AK: The information asymmetry here is staggering. Beat journalists at Parliament Hill, at provincial legislatures, at city halls, they know things. They know which ministers are incompetent, which programs are fraudulent, which spending announcements are recycled. That knowledge sits in notebooks and goes into no stories, because publishing it risks the relationship that keeps the lights on. The subsidy creates a structural filter on reality. The public gets the version of events that doesn’t threaten anyone’s funding.

AI: And here’s where the MAD scenario becomes genuinely destabilizing. The government cannot easily withdraw the subsidies without triggering the collapse of major outlets — a political catastrophe it wants to avoid. Heritage Minister Marc Miller has already signaled that further subsidies are “not a question of if, but how,” with potential taxpayer exposure reaching up to $6 billion.

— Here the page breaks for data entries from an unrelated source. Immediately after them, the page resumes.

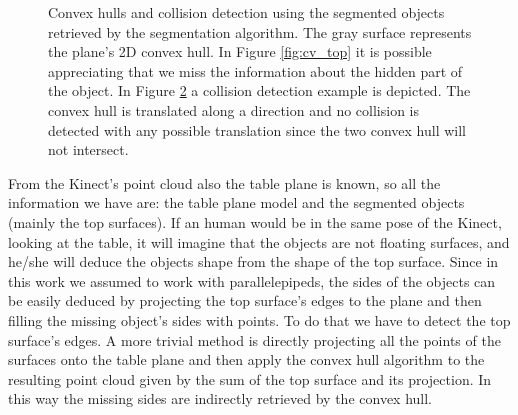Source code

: \begin{figure}[h]
\begin{subfigure}[t]{0.3\textwidth}
\caption{}\label{fig:cv_top_collision}
\end{subfigure}
\caption{Convex hulls and collision detection using the segmented objects retrieved by the  segmentation algorithm. The gray surface represents the plane's 2D convex hull. In Figure \ref{fig:cv_top} it is possible appreciating that we miss the information about the hidden part of the object. In Figure \ref{fig:cv_top_collision} a collision detection example is depicted. The convex hull is translated along a direction and no collision is detected with any possible translation since the two convex hull will not intersect.}
\end{figure}

From the Kinect's point cloud also the table plane is known, so all the information we have are: the table plane model and the segmented objects (mainly the top surfaces).
If an human would be in the same pose of the Kinect, looking at the table, it will imagine that the objects are not floating surfaces, and he/she will deduce the objects shape from the shape of the top surface. Since in this work we assumed to work with parallelepipeds, the sides of the objects can be easily deduced by projecting the top surface's edges to the plane and then filling the missing object's sides with points. To do that we have to detect the top surface's edges. A more trivial method is directly projecting all the points of the surfaces onto the table plane and then apply the convex hull algorithm to the resulting point cloud given by the sum of the top surface and its projection. In this way the missing sides are indirectly retrieved by the convex hull.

But the media outlets cannot easily bite the hand that feeds them either — because they no longer have the reader trust, subscriber base, or business model to survive on their own. In 2024, CBC — receiving approximately $200,000 per full-time employee in federal funding — was still unprofitable and had lost roughly 30 per cent of its advertising income year-to-date. The subsidy is the floor and the ceiling.

AK: What should have happened instead? Let’s be honest about this. If the 2019 money had come with genuine strings attached, not headcount preservation, but transformation benchmarks, what would a healthy outcome have looked like?

AI: The model exists in other countries. Finland integrates media R&D into technology policy. The BBC, for all its problems, has invested heavily in digital architecture, podcasting infrastructure, and data journalism tools that smaller outlets now build on. A Canadian version could have required subsidy recipients to demonstrate measurable digital revenue growth, audience diversification, and technology investment as conditions of continued eligibility. Instead, the formula rewarded eligible hours paid to journalists in 2023 — a pure headcount metric with zero connection to audience value, journalistic impact, or long-term viability. You were paid for existing, not for evolving.

AK: Which brings us to where we are now. Canadian newspaper revenues continue to fall. The sector lost 1,000 jobs in a single year, 600 journalists and 400 editors, an 8 per cent drop. 74 cents of every Canadian advertising dollar now flows out of the country to foreign platforms. And the industry’s response is to plead for more subsidies, this time potentially worth up to $6 billion. Andrew Coyne warned about this in 2019 when the program launched: “Taking money from the people we cover will place us in a permanent and inescapable conflict of interest — concerned less with appealing to readers than to grantsmen.” He was exactly right.

AI: The obituary, if it comes, will be written in a particular kind of irony: the treatment accelerated the disease. The subsidies that were supposed to save Canadian journalism from digital disruption instead insulated it from the pressures that would have forced genuine reinvention. Outlets that might have been pushed to build direct reader relationships, invest in niche expertise, develop proprietary data products, or integrate AI into their editorial and distribution workflows instead optimized for one metric: maintaining eligibility for the next government cheque. As one analyst put it — “AI isn’t here to replace creators. It’s here to replace inefficiency. That makes it even more costly to keep supporting a system that’s out of sync.” Canada’s subsidized legacy media spent seven years building a system perfectly optimized for the world that was ending, on the public’s dime.

AK: And the public, apparently, noticed. Over 75 per cent of Canadians believe government funding undermines journalistic objectivity. The outlets took the money, lost the audience, and are now asking for more money to replace the audience they lost. At some point, that’s not a crisis. That’s a choice.